====== GIVEN RECORDS

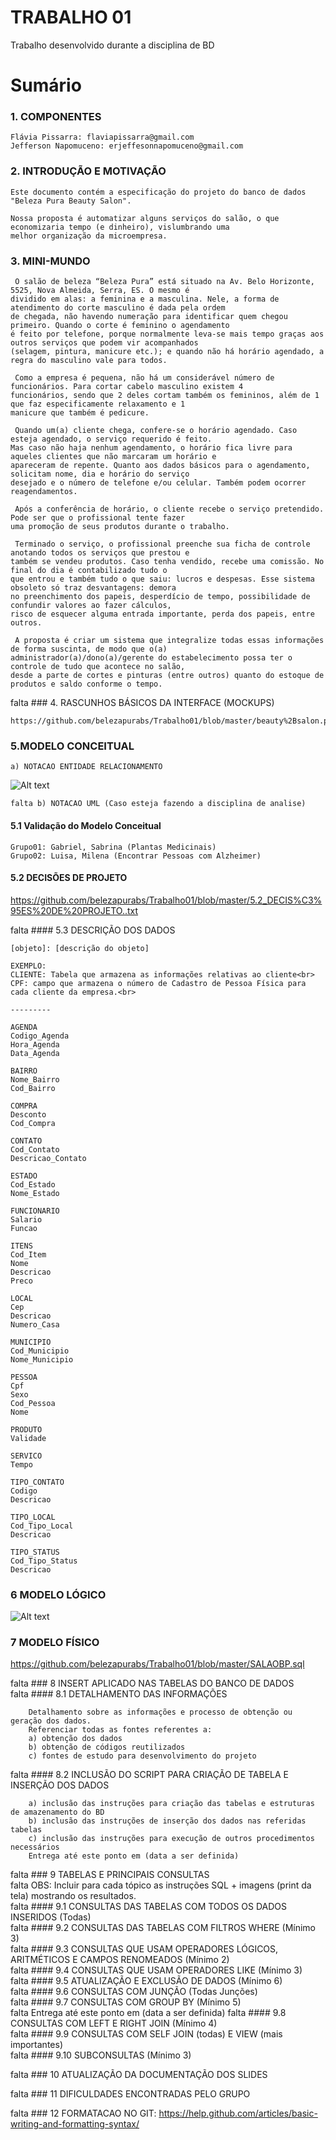 # TRABALHO 01
Trabalho desenvolvido durante a disciplina de BD

# Sumário


### 1. COMPONENTES <br>

	Flávia Pissarra: flaviapissarra@gmail.com
	Jefferson Napomuceno: erjeffesonnapomuceno@gmail.com

### 2. INTRODUÇÃO E MOTIVAÇÃO <br>
	
	Este documento contém a especificação do projeto do banco de dados "Beleza Pura Beauty Salon".
	
	Nossa proposta é automatizar alguns serviços do salão, o que economizaria tempo (e dinheiro), vislumbrando uma
	melhor organização da microempresa.

### 3. MINI-MUNDO <br>

	 O salão de beleza “Beleza Pura” está situado na Av. Belo Horizonte, 5525, Nova Almeida, Serra, ES. O mesmo é
	dividido em alas: a feminina e a masculina. Nele, a forma de atendimento do corte masculino é dada pela ordem
	de chegada, não havendo numeração para identificar quem chegou primeiro. Quando o corte é feminino o agendamento
	é feito por telefone, porque normalmente leva-se mais tempo graças aos outros serviços que podem vir acompanhados
	(selagem, pintura, manicure etc.); e quando não há horário agendado, a regra do masculino vale para todos.

	 Como a empresa é pequena, não há um considerável número de funcionários. Para cortar cabelo masculino existem 4
	funcionários, sendo que 2 deles cortam também os femininos, além de 1 que faz especificamente relaxamento e 1
	manicure que também é pedicure.
	
	 Quando um(a) cliente chega, confere-se o horário agendado. Caso esteja agendado, o serviço requerido é feito.
	Mas caso não haja nenhum agendamento, o horário fica livre para aqueles clientes que não marcaram um horário e
	apareceram de repente. Quanto aos dados básicos para o agendamento, solicitam nome, dia e horário do serviço
	desejado e o número de telefone e/ou celular. Também podem ocorrer reagendamentos.
	
	 Após a conferência de horário, o cliente recebe o serviço pretendido. Pode ser que o profissional tente fazer
	uma promoção de seus produtos durante o trabalho.
	
	 Terminado o serviço, o profissional preenche sua ficha de controle anotando todos os serviços que prestou e
	também se vendeu produtos. Caso tenha vendido, recebe uma comissão. No final do dia é contabilizado tudo o
	que entrou e também tudo o que saiu: lucros e despesas. Esse sistema obsoleto só traz desvantagens: demora
	no preenchimento dos papeis, desperdício de tempo, possibilidade de confundir valores ao fazer cálculos, 
	risco de esquecer alguma entrada importante, perda dos papeis, entre outros.
	  
	 A proposta é criar um sistema que integralize todas essas informações de forma suscinta, de modo que o(a)
	administrador(a)/dono(a)/gerente do estabelecimento possa ter o controle de tudo que acontece no salão,
	desde a parte de cortes e pinturas (entre outros) quanto do estoque de produtos e saldo conforme o tempo.

falta ### 4. RASCUNHOS BÁSICOS DA INTERFACE (MOCKUPS)<br>

	https://github.com/belezapurabs/Trabalho01/blob/master/beauty%2Bsalon.pdf

### 5.MODELO CONCEITUAL<br>
    a) NOTACAO ENTIDADE RELACIONAMENTO
    
![Alt text](https://github.com/belezapurabs/Trabalho01/blob/master/Conceitual_1.png)
    
    falta b) NOTACAO UML (Caso esteja fazendo a disciplina de analise)

#### 5.1 Validação do Modelo Conceitual

    Grupo01: Gabriel, Sabrina (Plantas Medicinais)
    Grupo02: Luisa, Milena (Encontrar Pessoas com Alzheimer)
    
#### 5.2 DECISÕES DE PROJETO
       
 https://github.com/belezapurabs/Trabalho01/blob/master/5.2_DECIS%C3%95ES%20DE%20PROJETO..txt

falta #### 5.3 DESCRIÇÃO DOS DADOS 

    [objeto]: [descrição do objeto]

	EXEMPLO:
	CLIENTE: Tabela que armazena as informações relativas ao cliente<br>
	CPF: campo que armazena o número de Cadastro de Pessoa Física para cada cliente da empresa.<br>
	
	---------
	
	AGENDA
	Codigo_Agenda
	Hora_Agenda
	Data_Agenda
	
	BAIRRO
	Nome_Bairro
	Cod_Bairro
	
	COMPRA
	Desconto
	Cod_Compra
	
	CONTATO
	Cod_Contato
	Descricao_Contato
	
	ESTADO
	Cod_Estado
	Nome_Estado
	
	FUNCIONARIO
	Salario
	Funcao
	
	ITENS
	Cod_Item
	Nome
	Descricao
	Preco
	
	LOCAL
	Cep
	Descricao
	Numero_Casa
	
	MUNICIPIO
	Cod_Municipio
	Nome_Municipio
	
	PESSOA
	Cpf
	Sexo
	Cod_Pessoa
	Nome
	
	PRODUTO
	Validade
	
	SERVICO
	Tempo
	
	TIPO_CONTATO
	Codigo
	Descricao
	
	TIPO_LOCAL
	Cod_Tipo_Local
	Descricao
	
	TIPO_STATUS
	Cod_Tipo_Status
	Descricao
 
### 6	MODELO LÓGICO<br>
![Alt text](https://github.com/belezapurabs/Trabalho01/blob/master/L%C3%B3gico_1.png)

### 7	MODELO FÍSICO<br>
https://github.com/belezapurabs/Trabalho01/blob/master/SALAOBP.sql

falta ### 8	INSERT APLICADO NAS TABELAS DO BANCO DE DADOS<br>
falta #### 8.1 DETALHAMENTO DAS INFORMAÇÕES

        Detalhamento sobre as informações e processo de obtenção ou geração dos dados.
        Referenciar todas as fontes referentes a:
        a) obtenção dos dados
        b) obtenção de códigos reutilizados
        c) fontes de estudo para desenvolvimento do projeto
        
falta #### 8.2 INCLUSÃO DO SCRIPT PARA CRIAÇÃO DE TABELA E INSERÇÃO DOS DADOS

        a) inclusão das instruções para criação das tabelas e estruturas de amazenamento do BD
        b) inclusão das instruções de inserção dos dados nas referidas tabelas
        c) inclusão das instruções para execução de outros procedimentos necessários
        Entrega até este ponto em (data a ser definida)

falta ### 9	TABELAS E PRINCIPAIS CONSULTAS<br>
falta OBS: Incluir para cada tópico as instruções SQL + imagens (print da tela) mostrando os resultados.<br>
falta #### 9.1	CONSULTAS DAS TABELAS COM TODOS OS DADOS INSERIDOS (Todas) <br>
falta #### 9.2	CONSULTAS DAS TABELAS COM FILTROS WHERE (Mínimo 3) <br>
falta #### 9.3	CONSULTAS QUE USAM OPERADORES LÓGICOS, ARITMÉTICOS E CAMPOS RENOMEADOS (Mínimo 2)<br>
falta #### 9.4	CONSULTAS QUE USAM OPERADORES LIKE (Mínimo 3)  <br>
falta #### 9.5	ATUALIZAÇÃO E EXCLUSÃO DE DADOS (Mínimo 6)<br>
falta #### 9.6	CONSULTAS COM JUNÇÃO (Todas Junções)<br>
falta #### 9.7	CONSULTAS COM GROUP BY (Mínimo 5)<br>
falta      Entrega até este ponto em (data a ser definida)
falta #### 9.8	CONSULTAS COM LEFT E RIGHT JOIN (Mínimo 4) <br>
falta #### 9.9	CONSULTAS COM SELF JOIN (todas) E VIEW (mais importantes) <br>
falta #### 9.10	SUBCONSULTAS (Mínimo 3) <br>

falta ### 10	ATUALIZAÇÃO DA DOCUMENTAÇÃO DOS SLIDES<br>

falta ### 11	DIFICULDADES ENCONTRADAS PELO GRUPO<br>

falta ### 12  FORMATACAO NO GIT: https://help.github.com/articles/basic-writing-and-formatting-syntax/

============

PROBLEM STATEMENT – Leave out the pictures and set down all of the data exactly.

ANSWER SECTION –
 # TRABALHO 01
Trabalho desenvolvido durante a disciplina de BD

# Sumário


### 1. COMPONENTES <br>

	Flávia Pissarra: flaviapissarra@gmail.com
	Jefferson Napomuceno: erjeffesonnapomuceno@gmail.com

### 2. INTRODUÇÃO E MOTIVAÇÃO <br>
	
	Este documento contém a especificação do projeto do banco de dados "Beleza Pura Beauty Salon".
	
	Nossa proposta é automatizar alguns serviços do salão, o que economizaria tempo (e dinheiro), vislumbrando uma
	melhor organização da microempresa.

### 3. MINI-MUNDO <br>

	 O salão de beleza “Beleza Pura” está situado na Av. Belo Horizonte, 5525, Nova Almeida, Serra, ES. O mesmo é
	dividido em alas: a feminina e a masculina. Nele, a forma de atendimento do corte masculino é dada pela ordem
	de chegada, não havendo numeração para identificar quem chegou primeiro. Quando o corte é feminino o agendamento
	é feito por telefone, porque normalmente leva-se mais tempo graças aos outros serviços que podem vir acompanhados
	(selagem, pintura, manicure etc.); e quando não há horário agendado, a regra do masculino vale para todos.

	 Como a empresa é pequena, não há um considerável número de funcionários. Para cortar cabelo masculino existem 4
	funcionários, sendo que 2 deles cortam também os femininos, além de 1 que faz especificamente relaxamento e 1
	manicure que também é pedicure.
	
	 Quando um(a) cliente chega, confere-se o horário agendado. Caso esteja agendado, o serviço requerido é feito.
	Mas caso não haja nenhum agendamento, o horário fica livre para aqueles clientes que não marcaram um horário e
	apareceram de repente. Quanto aos dados básicos para o agendamento, solicitam nome, dia e horário do serviço
	desejado e o número de telefone e/ou celular. Também podem ocorrer reagendamentos.
	
	 Após a conferência de horário, o cliente recebe o serviço pretendido. Pode ser que o profissional tente fazer
	uma promoção de seus produtos durante o trabalho.
	
	 Terminado o serviço, o profissional preenche sua ficha de controle anotando todos os serviços que prestou e
	também se vendeu produtos. Caso tenha vendido, recebe uma comissão. No final do dia é contabilizado tudo o
	que entrou e também tudo o que saiu: lucros e despesas. Esse sistema obsoleto só traz desvantagens: demora
	no preenchimento dos papeis, desperdício de tempo, possibilidade de confundir valores ao fazer cálculos, 
	risco de esquecer alguma entrada importante, perda dos papeis, entre outros.
	  
	 A proposta é criar um sistema que integralize todas essas informações de forma suscinta, de modo que o(a)
	administrador(a)/dono(a)/gerente do estabelecimento possa ter o controle de tudo que acontece no salão,
	desde a parte de cortes e pinturas (entre outros) quanto do estoque de produtos e saldo conforme o tempo.

falta ### 4. RASCUNHOS BÁSICOS DA INTERFACE (MOCKUPS)<br>

	https://github.com/belezapurabs/Trabalho01/blob/master/beauty%2Bsalon.pdf

### 5.MODELO CONCEITUAL<br>
    a) NOTACAO ENTIDADE RELACIONAMENTO
    
![Alt text](https://github.com/belezapurabs/Trabalho01/blob/master/Conceitual_1.png)
    
    falta b) NOTACAO UML (Caso esteja fazendo a disciplina de analise)

#### 5.1 Validação do Modelo Conceitual

    Grupo01: Gabriel, Sabrina (Plantas Medicinais)
    Grupo02: Luisa, Milena (Encontrar Pessoas com Alzheimer)
    
#### 5.2 DECISÕES DE PROJETO
       
 https://github.com/belezapurabs/Trabalho01/blob/master/5.2_DECIS%C3%95ES%20DE%20PROJETO..txt

falta #### 5.3 DESCRIÇÃO DOS DADOS 

    [objeto]: [descrição do objeto]

	EXEMPLO:
	CLIENTE: Tabela que armazena as informações relativas ao cliente<br>
	CPF: campo que armazena o número de Cadastro de Pessoa Física para cada cliente da empresa.<br>
	
	---------
	
	AGENDA
	Codigo_Agenda
	Hora_Agenda
	Data_Agenda
	
	BAIRRO
	Nome_Bairro
	Cod_Bairro
	
	COMPRA
	Desconto
	Cod_Compra
	
	CONTATO
	Cod_Contato
	Descricao_Contato
	
	ESTADO
	Cod_Estado
	Nome_Estado
	
	FUNCIONARIO
	Salario
	Funcao
	
	ITENS
	Cod_Item
	Nome
	Descricao
	Preco
	
	LOCAL
	Cep
	Descricao
	Numero_Casa
	
	MUNICIPIO
	Cod_Municipio
	Nome_Municipio
	
	PESSOA
	Cpf
	Sexo
	Cod_Pessoa
	Nome
	
	PRODUTO
	Validade
	
	SERVICO
	Tempo
	
	TIPO_CONTATO
	Codigo
	Descricao
	
	TIPO_LOCAL
	Cod_Tipo_Local
	Descricao
	
	TIPO_STATUS
	Cod_Tipo_Status
	Descricao
 
### 6	MODELO LÓGICO<br>
![Alt text](https://github.com/belezapurabs/Trabalho01/blob/master/L%C3%B3gico_1.png)

### 7	MODELO FÍSICO<br>
https://github.com/belezapurabs/Trabalho01/blob/master/SALAOBP.sql

falta ### 8	INSERT APLICADO NAS TABELAS DO BANCO DE DADOS<br>
falta #### 8.1 DETALHAMENTO DAS INFORMAÇÕES

        Detalhamento sobre as informações e processo de obtenção ou geração dos dados.
        Referenciar todas as fontes referentes a:
        a) obtenção dos dados
        b) obtenção de códigos reutilizados
        c) fontes de estudo para desenvolvimento do projeto
        
falta #### 8.2 INCLUSÃO DO SCRIPT PARA CRIAÇÃO DE TABELA E INSERÇÃO DOS DADOS

        a) inclusão das instruções para criação das tabelas e estruturas de amazenamento do BD
        b) inclusão das instruções de inserção dos dados nas referidas tabelas
        c) inclusão das instruções para execução de outros procedimentos necessários
        Entrega até este ponto em (data a ser definida)

falta ### 9	TABELAS E PRINCIPAIS CONSULTAS<br>
falta OBS: Incluir para cada tópico as instruções SQL + imagens (print da tela) mostrando os resultados.<br>
falta #### 9.1	CONSULTAS DAS TABELAS COM TODOS OS DADOS INSERIDOS (Todas) <br>
falta #### 9.2	CONSULTAS DAS TABELAS COM FILTROS WHERE (Mínimo 3) <br>
falta #### 9.3	CONSULTAS QUE USAM OPERADORES LÓGICOS, ARITMÉTICOS E CAMPOS RENOMEADOS (Mínimo 2)<br>
falta #### 9.4	CONSULTAS QUE USAM OPERADORES LIKE (Mínimo 3)  <br>
falta #### 9.5	ATUALIZAÇÃO E EXCLUSÃO DE DADOS (Mínimo 6)<br>
falta #### 9.6	CONSULTAS COM JUNÇÃO (Todas Junções)<br>
falta #### 9.7	CONSULTAS COM GROUP BY (Mínimo 5)<br>
falta      Entrega até este ponto em (data a ser definida)
falta #### 9.8	CONSULTAS COM LEFT E RIGHT JOIN (Mínimo 4) <br>
falta #### 9.9	CONSULTAS COM SELF JOIN (todas) E VIEW (mais importantes) <br>
falta #### 9.10	SUBCONSULTAS (Mínimo 3) <br>

falta ### 10	ATUALIZAÇÃO DA DOCUMENTAÇÃO DOS SLIDES<br>

falta ### 11	DIFICULDADES ENCONTRADAS PELO GRUPO<br>

falta ### 12  FORMATACAO NO GIT: https://help.github.com/articles/basic-writing-and-formatting-syntax/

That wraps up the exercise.